In the previous issue, Cat Boyd argued for a socialism that was anti-capitalist and in ‘favour of economic planning’. While I would agree with this and am generally supportive of RISE, the use of these phrases without sufficient elaboration reveals a continuing lack of a more systematic economic analysis by many on the left. What does economic planning really mean in 2016 (rather than 1945 or 1973)? And while it is a call to arms for the faithful, how can we be anti-capitalist when it comes to talking about how the economy should be organised and run in Scotland when we live under global capitalism?

During my SSP membership, I despaired at the lack of debate on what contemporary alternative economic strategy would look like. Going beyond arguments about socialism in one country, how should we come to terms with globalisation and the failures of older models of socialism? Typically, people’s eyes either glazed over when you brought up the subject, or you were met with the old canards, socialist planning and nationalisation. Occasionally, if pressed about what this would mean practically, you got the answer ‘Of course, we don’t want to nationalise fish and chip shops’.

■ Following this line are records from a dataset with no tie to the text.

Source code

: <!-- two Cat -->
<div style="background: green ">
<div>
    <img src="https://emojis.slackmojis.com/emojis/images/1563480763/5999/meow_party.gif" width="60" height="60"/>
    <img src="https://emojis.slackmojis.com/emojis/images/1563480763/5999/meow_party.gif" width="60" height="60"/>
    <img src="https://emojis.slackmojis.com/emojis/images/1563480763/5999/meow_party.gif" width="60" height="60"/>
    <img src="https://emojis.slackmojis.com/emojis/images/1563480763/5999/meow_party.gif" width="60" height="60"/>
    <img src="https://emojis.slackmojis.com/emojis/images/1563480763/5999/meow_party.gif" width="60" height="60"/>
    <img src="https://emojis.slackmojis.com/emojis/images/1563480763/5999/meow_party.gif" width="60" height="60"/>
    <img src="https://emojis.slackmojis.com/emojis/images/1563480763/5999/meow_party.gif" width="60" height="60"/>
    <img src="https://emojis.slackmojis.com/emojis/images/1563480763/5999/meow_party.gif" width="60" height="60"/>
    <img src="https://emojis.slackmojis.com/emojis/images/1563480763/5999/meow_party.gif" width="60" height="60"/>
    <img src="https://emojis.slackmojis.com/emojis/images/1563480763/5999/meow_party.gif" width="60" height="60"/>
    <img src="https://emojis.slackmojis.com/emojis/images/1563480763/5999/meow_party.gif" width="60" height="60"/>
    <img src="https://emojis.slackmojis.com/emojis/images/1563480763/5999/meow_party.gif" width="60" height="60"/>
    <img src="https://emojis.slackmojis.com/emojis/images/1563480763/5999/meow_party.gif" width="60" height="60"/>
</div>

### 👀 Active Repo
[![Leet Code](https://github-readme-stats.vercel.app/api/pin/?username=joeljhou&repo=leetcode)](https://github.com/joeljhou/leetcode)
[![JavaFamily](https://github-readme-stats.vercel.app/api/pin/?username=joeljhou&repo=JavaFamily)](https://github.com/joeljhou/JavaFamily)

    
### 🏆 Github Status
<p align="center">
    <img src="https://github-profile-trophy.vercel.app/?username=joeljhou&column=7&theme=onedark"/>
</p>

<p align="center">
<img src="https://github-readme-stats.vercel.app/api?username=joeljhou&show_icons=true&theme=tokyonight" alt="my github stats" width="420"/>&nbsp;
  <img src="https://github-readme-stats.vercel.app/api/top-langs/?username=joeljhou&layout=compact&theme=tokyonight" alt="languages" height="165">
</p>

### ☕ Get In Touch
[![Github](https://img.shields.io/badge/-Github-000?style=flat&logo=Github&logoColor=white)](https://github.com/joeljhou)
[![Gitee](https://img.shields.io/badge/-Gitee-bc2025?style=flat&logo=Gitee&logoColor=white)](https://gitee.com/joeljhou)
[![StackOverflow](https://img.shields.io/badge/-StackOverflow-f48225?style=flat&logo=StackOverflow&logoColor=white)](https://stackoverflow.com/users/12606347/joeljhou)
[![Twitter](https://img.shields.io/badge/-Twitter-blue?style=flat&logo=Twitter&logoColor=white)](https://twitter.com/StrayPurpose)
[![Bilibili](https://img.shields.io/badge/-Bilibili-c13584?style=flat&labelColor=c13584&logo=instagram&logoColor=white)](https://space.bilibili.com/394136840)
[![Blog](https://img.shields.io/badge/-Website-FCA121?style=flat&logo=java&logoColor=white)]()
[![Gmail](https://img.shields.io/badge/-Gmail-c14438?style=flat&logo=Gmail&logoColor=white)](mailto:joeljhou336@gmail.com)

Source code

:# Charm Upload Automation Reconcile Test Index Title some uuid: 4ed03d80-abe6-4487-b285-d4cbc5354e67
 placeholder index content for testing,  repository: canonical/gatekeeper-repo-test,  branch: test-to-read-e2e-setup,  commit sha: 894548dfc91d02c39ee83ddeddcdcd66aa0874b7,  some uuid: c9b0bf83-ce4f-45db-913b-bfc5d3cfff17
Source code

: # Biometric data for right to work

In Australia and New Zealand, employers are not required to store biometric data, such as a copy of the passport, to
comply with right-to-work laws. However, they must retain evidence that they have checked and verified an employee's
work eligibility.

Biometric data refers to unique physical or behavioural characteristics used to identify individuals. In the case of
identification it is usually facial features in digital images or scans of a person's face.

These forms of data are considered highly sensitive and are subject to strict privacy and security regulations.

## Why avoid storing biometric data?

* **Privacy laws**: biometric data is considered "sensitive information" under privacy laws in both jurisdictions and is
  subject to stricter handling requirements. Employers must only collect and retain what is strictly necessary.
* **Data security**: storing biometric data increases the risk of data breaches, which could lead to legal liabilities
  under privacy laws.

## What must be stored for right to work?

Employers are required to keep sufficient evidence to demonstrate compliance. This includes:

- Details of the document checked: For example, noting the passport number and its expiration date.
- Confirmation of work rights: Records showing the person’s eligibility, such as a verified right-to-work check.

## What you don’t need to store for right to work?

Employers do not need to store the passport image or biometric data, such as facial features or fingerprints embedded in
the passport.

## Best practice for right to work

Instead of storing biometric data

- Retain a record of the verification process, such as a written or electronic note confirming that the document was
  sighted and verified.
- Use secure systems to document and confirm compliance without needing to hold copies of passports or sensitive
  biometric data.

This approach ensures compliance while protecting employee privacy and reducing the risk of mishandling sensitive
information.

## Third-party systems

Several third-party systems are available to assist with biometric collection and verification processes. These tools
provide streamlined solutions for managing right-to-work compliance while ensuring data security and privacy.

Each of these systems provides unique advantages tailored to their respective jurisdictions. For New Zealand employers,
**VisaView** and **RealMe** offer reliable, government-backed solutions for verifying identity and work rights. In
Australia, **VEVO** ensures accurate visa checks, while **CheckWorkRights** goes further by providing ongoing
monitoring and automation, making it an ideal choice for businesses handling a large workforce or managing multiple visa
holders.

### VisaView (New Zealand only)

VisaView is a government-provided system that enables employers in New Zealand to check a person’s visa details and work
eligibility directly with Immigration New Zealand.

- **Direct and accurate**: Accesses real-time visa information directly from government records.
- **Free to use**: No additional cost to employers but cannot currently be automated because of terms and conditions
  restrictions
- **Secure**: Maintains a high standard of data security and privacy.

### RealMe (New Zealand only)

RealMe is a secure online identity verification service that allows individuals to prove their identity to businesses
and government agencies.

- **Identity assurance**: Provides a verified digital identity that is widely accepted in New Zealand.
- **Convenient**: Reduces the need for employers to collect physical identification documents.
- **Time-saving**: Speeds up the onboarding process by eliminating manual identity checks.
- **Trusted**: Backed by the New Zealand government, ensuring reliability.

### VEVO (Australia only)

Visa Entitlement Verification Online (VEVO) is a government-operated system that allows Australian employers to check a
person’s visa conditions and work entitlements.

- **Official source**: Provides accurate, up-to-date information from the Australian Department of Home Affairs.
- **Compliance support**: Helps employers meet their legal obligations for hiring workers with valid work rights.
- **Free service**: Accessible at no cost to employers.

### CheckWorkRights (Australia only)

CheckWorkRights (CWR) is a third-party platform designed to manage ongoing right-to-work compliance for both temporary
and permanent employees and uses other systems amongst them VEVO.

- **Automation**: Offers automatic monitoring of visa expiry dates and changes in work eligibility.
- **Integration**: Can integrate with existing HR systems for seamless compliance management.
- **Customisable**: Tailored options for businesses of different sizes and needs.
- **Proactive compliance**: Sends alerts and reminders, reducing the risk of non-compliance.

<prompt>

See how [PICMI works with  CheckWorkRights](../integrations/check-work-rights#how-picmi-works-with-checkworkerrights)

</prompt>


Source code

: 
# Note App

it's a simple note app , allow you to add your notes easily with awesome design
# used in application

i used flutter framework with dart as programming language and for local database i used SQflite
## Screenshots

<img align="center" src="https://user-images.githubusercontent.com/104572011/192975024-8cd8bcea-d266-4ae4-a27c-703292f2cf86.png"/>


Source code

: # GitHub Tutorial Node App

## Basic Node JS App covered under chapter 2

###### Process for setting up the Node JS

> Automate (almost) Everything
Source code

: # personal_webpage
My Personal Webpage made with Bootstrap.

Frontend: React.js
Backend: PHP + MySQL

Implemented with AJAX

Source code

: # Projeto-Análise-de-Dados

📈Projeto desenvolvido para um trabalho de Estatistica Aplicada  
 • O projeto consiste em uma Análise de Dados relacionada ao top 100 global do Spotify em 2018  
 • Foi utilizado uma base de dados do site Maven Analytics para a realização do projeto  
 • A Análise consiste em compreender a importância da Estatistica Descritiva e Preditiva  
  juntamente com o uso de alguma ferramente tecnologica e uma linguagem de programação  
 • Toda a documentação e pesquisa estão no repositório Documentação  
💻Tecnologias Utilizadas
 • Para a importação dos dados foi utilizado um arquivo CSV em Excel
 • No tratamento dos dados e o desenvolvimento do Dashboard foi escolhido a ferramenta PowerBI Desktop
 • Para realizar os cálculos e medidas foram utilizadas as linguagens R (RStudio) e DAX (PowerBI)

These remain critical and yet largely unresolved issues. What, under actually existing socialist economies, would be the relationship between: individual/ collective ownership; the private versus public realm; individual liberty versus social equality; collective learning versus individual entrepreneurialism, competition versus collaboration, and markets versus planning. All these are pertinent to any well-functioning economy if it is to sustain itself over time.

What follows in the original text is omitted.